What we have here are the “marching orders” for the first apostles and those of us who carry on their work. That work includes each and every one of us!  We were all commissioned at our baptisms to be "ambassadors" for Christ! These “missionary” instructions are as valid today as they were then, and just as demanding, too. What I think Jesus is saying to us here, in plain English, is this: (1) keep it simple (2) bloom where you are planted (3) expect some rejection (4) stay focused on what's truly important.

These marching orders have serious implications for those who carry on the work of the apostles as priests, yes, but they have serious implications also for those of you who carry on their work as parents, those who work in the world and citizens of this country. We may not learn these four things in the sequence given, or all at once, but sooner or later they will have to be learned. After 54 years of priesthood, I can say I have experienced all of them, and some of them several times over.

The first thing I had to learn was to “bloom where you are planted.” Just as some of the missionaries that Jesus “sent out” shopped around for the bigger and better deals, priests today can be very rigid about what they will, or will not accept, in an assignment.  When I was first ordained, I had my heart set on being an associate in a comfortable suburban parish so that, after living mostly in the country, I could finally enjoy the benefits of the big city. What I got was an assignment to the “home missions” of our diocese, three and a half hours away from here.  This first crisis of my priesthood took place just two weeks into priesthood.  When I heard where I was being sent, I pleaded, begged and cried to no avail. I finally had to accept the fact that I had to go, one way or another, willingly or unwillingly. In the car, on the way down there, I made one of the most important decisions of my priesthood: since I didn’t get what I wanted, I consciously decided to want what I got. My heart and mind opened and I decided to do everything in my power to “bloom where I was being planted.”  In final analysis, it turned out to be an incredible 10 years. I used to teach what I had learned from this experience to priests-to-be when I worked at St. Meinrad Seminary. I used to tell them that when it comes to assignments from the bishop, if you don't get what you want, you can always turn and make up your mind to want what you got! I tried to tell them that it was possible to "bloom where you are planted!"

"Bloom where you are planted" can apply to the rest of you as well - whether your life is focused mostly in the professional world, mostly in the work world or mostly in the home world. There are opportunities everywhere to "preach the gospel" by your actions, "using words if you have to" as St. Francis supposedly said.  You don't have to stand on street corners and preach, all you need to do is to just focus on being the best marriage partner you can be, the best parent you can be and the best professional or laborer you can be!   Yes, if you just "bloom right where you are planted" that will be enough! 

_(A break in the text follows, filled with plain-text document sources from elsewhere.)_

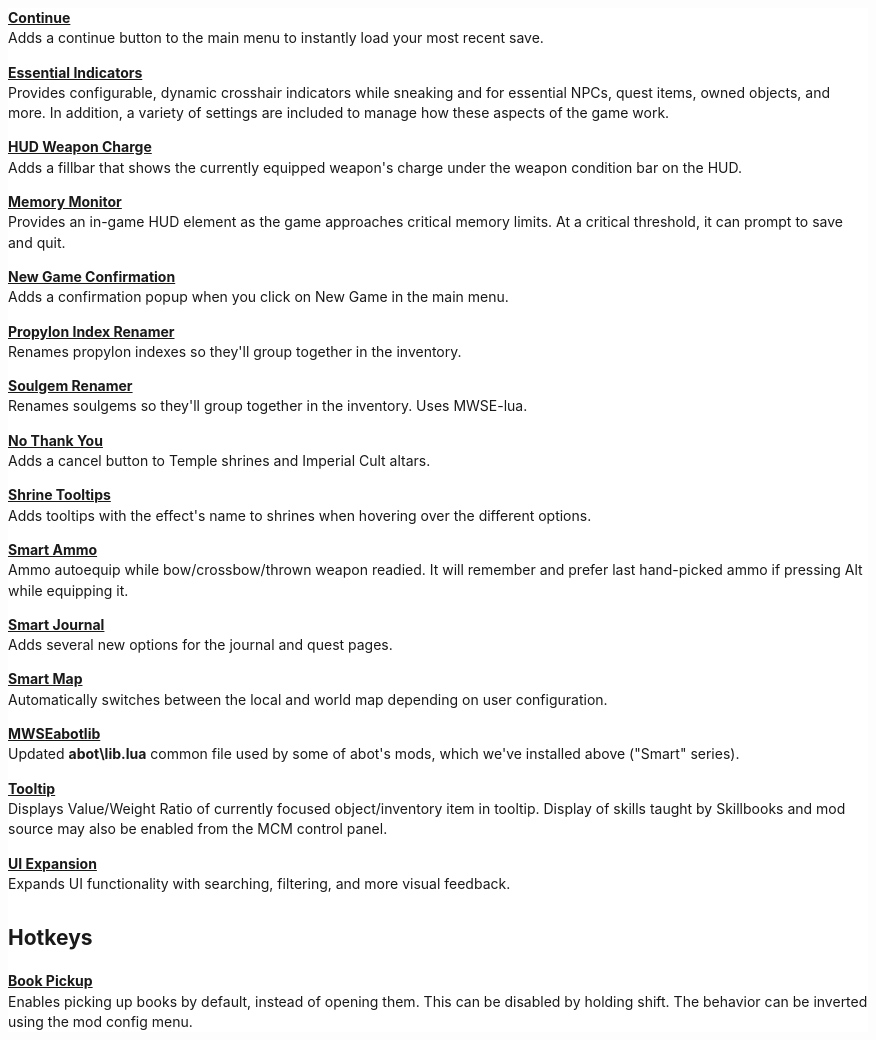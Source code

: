 [**Continue**](https://www.nexusmods.com/morrowind/mods/45952?tab=files)  
Adds a continue button to the main menu to instantly load your most recent save.

[**Essential Indicators**](https://www.nexusmods.com/morrowind/mods/48267?tab=files)  
Provides configurable, dynamic crosshair indicators while sneaking and for essential NPCs, quest items, owned objects, and more. In addition, a variety of settings are included to manage how these aspects of the game work. 

[**HUD Weapon Charge**](https://www.nexusmods.com/morrowind/mods/47962?tab=files)  
Adds a fillbar that shows the currently equipped weapon's charge under the weapon condition bar on the HUD.

[**Memory Monitor**](https://www.nexusmods.com/morrowind/mods/45696?tab=files)  
Provides an in-game HUD element as the game approaches critical memory limits. At a critical threshold, it can prompt to save and quit.

[**New Game Confirmation**](https://www.nexusmods.com/morrowind/mods/47693?tab=files)  
Adds a confirmation popup when you click on New Game in the main menu.

[**Propylon Index Renamer**](https://www.nexusmods.com/morrowind/mods/49941?tab=files)  
Renames propylon indexes so they'll group together in the inventory.

[**Soulgem Renamer**](https://www.nexusmods.com/morrowind/mods/49861?tab=files)  
Renames soulgems so they'll group together in the inventory. Uses MWSE-lua.

[**No Thank You**](https://www.nexusmods.com/morrowind/mods/49681?tab=files)  
Adds a cancel button to Temple shrines and Imperial Cult altars.

[**Shrine Tooltips**](https://www.nexusmods.com/morrowind/mods/48275?tab=files)  
Adds tooltips with the effect's name to shrines when hovering over the different options.

[**Smart Ammo**](https://www.nexusmods.com/morrowind/mods/47383?tab=files)  
Ammo autoequip while bow/crossbow/thrown weapon readied. It will remember and prefer last hand-picked ammo if pressing Alt while equipping it.

[**Smart Journal**](https://www.nexusmods.com/morrowind/mods/47492?tab=files)  
Adds several new options for the journal and quest pages.

[**Smart Map**](https://www.nexusmods.com/morrowind/mods/46634?tab=files)  
Automatically switches between the local and world map depending on user configuration.

[**MWSEabotlib**](https://www.nexusmods.com/morrowind/mods/47717?tab=files)  
Updated **abot\lib.lua** common file used by some of abot's mods, which we've installed above ("Smart" series).

[**Tooltip**](https://www.nexusmods.com/morrowind/mods/45969?tab=files)  
Displays Value/Weight Ratio of currently focused object/inventory item in tooltip. Display of skills taught by Skillbooks and mod source may also be enabled from the MCM control panel.

[**UI Expansion**](https://www.nexusmods.com/morrowind/mods/46071?tab=files)  
Expands UI functionality with searching, filtering, and more visual feedback.

## Hotkeys

[**Book Pickup**](https://www.nexusmods.com/morrowind/mods/46625?tab=files)  
Enables picking up books by default, instead of opening them. This can be disabled by holding shift. The behavior can be inverted using the mod config menu.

The second thing I had to learn was to “keep it simple.” In 1975, I was assigned two rural counties where I was expected to start two mission parishes where the Catholic Church had never been before. In all of history, I became the first resident Catholic priest to live in Wayne County, Kentucky. When I moved into the basement apartment of St. Peter Mission Church, all I had was an old bed, a bedside table, a tacky old yard-sale lamp, a warped green kitchen table with two matching chairs, a total of 6 parishioners and $70.00 in the parish bank account.  I remember lying in bed that first night recalling the words of today's gospel: “Carry no money bag, no sack, no sandals” I kept asking myself that night: “What in the hell has just happened to me?” That night the challenge to “keep it simple” became a very stark reality for me! 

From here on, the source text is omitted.